Oosthoek Encyclopedie

Oosthoek's Uitgevers Mij. N.V (1916-1925)

Gepubliceerd op 31-01-2022

Wat

betekenis & definitie

I. vragend vn., meestal zelfst. gebruikt en naar zaken vragend: wat is dat? wat is er van uw dienst?; zowel in de rechtstreekse vraag: hij vroeg: wat doet hij?, als in de indirecte: hij vraagt, wat hij doet; wat zegt u?; wat zegt u me dáár nou?; uitdrukking dat men iemand niet goed verstaan heeft en hem uitnodigt het gezegde te herhalen; uitroep van verbazing, verontwaardiging of misnoegen; wat jij? eig. voor: wat zeg jij (daarvan); oneig. in de zin van: is het niet zo, nietwaar: ik zou hier best willen wonen, wat jij? voor een man is dat?, in betekenis enigszins verschillend van wat voor man is dat? wat voor weer is het?; ter versterking: wat een ezel is dat! dat is (me) ook wat! uitroep bij een onaangename ervaring of ontdekking; ook: dat is me wat! is dat effe wat! dat is niet mis!
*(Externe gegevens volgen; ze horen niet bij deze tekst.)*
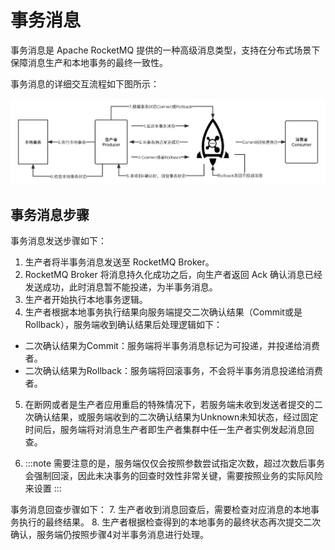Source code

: # 事务消息

事务消息是 Apache RocketMQ 提供的一种高级消息类型，支持在分布式场景下保障消息生产和本地事务的最终一致性。


事务消息的详细交互流程如下图所示：


![事务消息](./doc/image/img1.png)


## 事务消息步骤

事务消息发送步骤如下：

1. 生产者将半事务消息发送至 RocketMQ Broker。
2. RocketMQ Broker 将消息持久化成功之后，向生产者返回 Ack 确认消息已经发送成功，此时消息暂不能投递，为半事务消息。
3. 生产者开始执行本地事务逻辑。
4. 生产者根据本地事务执行结果向服务端提交二次确认结果（Commit或是Rollback），服务端收到确认结果后处理逻辑如下：

* 二次确认结果为Commit：服务端将半事务消息标记为可投递，并投递给消费者。
* 二次确认结果为Rollback：服务端将回滚事务，不会将半事务消息投递给消费者。
 
5. 在断网或者是生产者应用重启的特殊情况下，若服务端未收到发送者提交的二次确认结果，或服务端收到的二次确认结果为Unknown未知状态，经过固定时间后，服务端将对消息生产者即生产者集群中任一生产者实例发起消息回查。

6. :::note 需要注意的是，服务端仅仅会按照参数尝试指定次数，超过次数后事务会强制回滚，因此未决事务的回查时效性非常关键，需要按照业务的实际风险来设置 :::

事务消息回查步骤如下： 7. 生产者收到消息回查后，需要检查对应消息的本地事务执行的最终结果。 8. 生产者根据检查得到的本地事务的最终状态再次提交二次确认，服务端仍按照步骤4对半事务消息进行处理。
II. betrekkelijk vn.: doe wat ik u zeg; dat is juist wat ik hebben moet; het gebruik van wat is nodig na dat, datgene en alles;

III. onbep. vn., iets: ik zeg wat; ik heb u wat te vertellen; een boterham met wat erop, met beleg; dat is wat anders; (pregn.) misschien wordt het wel wat tussen hen, ontstaat er een liefdesbetrekking; IV. 1. onbep. hoofdtelw.,

enig, enige, een beetje: geef mij wat suiker; hier zijn wat kersen;

2. in verb. met een ww.: het heeft wat geregend; ik heb wat geslapen;
3. in de verb. heel wat, veel; ook vrij wat, betrekkelijk veel;
V. bw.,
1. een weinig: hij is wat lui; het eten is wat aangebrand;
2. in hoge mate: hij is wat knap; wij zijn wat gelukkig;
3. in uitroep, hoe: wat is het vandaag koud!,
4. waarom: wat plaag je toch altijd?;

VI. als tw. in verschillende opvattingen: wat ! komt hij niet! och wat! hij oppassen!